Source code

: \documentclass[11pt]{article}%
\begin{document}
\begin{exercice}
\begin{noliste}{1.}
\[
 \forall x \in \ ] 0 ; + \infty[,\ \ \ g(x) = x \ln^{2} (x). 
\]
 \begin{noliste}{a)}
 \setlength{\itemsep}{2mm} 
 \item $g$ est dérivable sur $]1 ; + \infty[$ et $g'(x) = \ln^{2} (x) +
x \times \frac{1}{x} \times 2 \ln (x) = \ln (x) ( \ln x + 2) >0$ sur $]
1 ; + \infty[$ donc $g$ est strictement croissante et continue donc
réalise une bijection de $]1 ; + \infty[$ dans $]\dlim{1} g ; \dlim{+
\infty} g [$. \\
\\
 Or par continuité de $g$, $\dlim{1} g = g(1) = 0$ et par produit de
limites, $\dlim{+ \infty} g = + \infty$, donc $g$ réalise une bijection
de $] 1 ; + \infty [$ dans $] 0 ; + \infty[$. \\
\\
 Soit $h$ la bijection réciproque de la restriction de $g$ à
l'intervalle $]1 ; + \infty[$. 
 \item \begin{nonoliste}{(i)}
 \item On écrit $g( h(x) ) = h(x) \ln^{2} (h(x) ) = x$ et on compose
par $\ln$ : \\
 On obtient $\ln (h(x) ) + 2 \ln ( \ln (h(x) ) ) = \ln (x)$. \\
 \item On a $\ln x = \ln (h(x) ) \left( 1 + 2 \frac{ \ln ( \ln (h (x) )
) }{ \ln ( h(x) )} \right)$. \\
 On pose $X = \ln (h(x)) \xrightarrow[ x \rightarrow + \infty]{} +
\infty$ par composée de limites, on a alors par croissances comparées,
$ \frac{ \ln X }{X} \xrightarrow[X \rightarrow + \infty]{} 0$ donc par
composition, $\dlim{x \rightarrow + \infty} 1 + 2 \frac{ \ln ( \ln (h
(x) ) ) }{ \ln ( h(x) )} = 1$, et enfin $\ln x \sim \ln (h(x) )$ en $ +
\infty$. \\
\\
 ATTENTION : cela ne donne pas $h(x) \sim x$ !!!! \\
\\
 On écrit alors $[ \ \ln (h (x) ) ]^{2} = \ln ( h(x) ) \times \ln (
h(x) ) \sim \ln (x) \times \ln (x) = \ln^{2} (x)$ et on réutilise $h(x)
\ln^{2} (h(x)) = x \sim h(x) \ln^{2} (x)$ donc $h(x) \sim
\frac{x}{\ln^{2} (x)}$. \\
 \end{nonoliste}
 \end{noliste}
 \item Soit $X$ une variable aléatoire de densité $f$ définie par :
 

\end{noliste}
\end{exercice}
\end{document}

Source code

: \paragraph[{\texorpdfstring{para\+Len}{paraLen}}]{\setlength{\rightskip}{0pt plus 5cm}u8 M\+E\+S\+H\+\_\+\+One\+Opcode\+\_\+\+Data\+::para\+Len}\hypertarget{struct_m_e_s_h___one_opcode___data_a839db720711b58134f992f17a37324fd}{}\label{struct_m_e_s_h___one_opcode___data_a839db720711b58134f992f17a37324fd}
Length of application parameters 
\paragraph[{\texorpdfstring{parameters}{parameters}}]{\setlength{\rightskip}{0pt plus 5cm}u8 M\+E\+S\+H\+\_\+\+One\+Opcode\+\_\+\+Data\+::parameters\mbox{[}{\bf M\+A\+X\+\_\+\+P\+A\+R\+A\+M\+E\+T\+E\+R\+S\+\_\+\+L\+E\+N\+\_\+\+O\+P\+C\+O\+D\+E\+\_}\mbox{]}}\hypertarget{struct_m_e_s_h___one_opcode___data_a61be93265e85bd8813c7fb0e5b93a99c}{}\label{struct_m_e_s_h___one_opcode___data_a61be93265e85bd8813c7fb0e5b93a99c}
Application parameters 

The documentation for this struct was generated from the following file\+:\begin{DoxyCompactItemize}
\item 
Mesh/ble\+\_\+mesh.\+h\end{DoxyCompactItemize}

### GOAL OF THE EXERCISE
Where does the word "texorpdfstring" occur in the records? Return every line that holds it.

### RESULT OF THE TASK
: \paragraph[{\texorpdfstring{para\+Len}{paraLen}}]{\setlength{\rightskip}{0pt plus 5cm}u8 M\+E\+S\+H\+\_\+\+One\+Opcode\+\_\+\+Data\+::para\+Len}\hypertarget{struct_m_e_s_h___one_opcode___data_a839db720711b58134f992f17a37324fd}{}\label{struct_m_e_s_h___one_opcode___data_a839db720711b58134f992f17a37324fd}
\paragraph[{\texorpdfstring{parameters}{parameters}}]{\setlength{\rightskip}{0pt plus 5cm}u8 M\+E\+S\+H\+\_\+\+One\+Opcode\+\_\+\+Data\+::parameters\mbox{[}{\bf M\+A\+X\+\_\+\+P\+A\+R\+A\+M\+E\+T\+E\+R\+S\+\_\+\+L\+E\+N\+\_\+\+O\+P\+C\+O\+D\+E\+\_}\mbox{]}}\hypertarget{struct_m_e_s_h___one_opcode___data_a61be93265e85bd8813c7fb0e5b93a99c}{}\label{struct_m_e_s_h___one_opcode___data_a61be93265e85bd8813c7fb0e5b93a99c}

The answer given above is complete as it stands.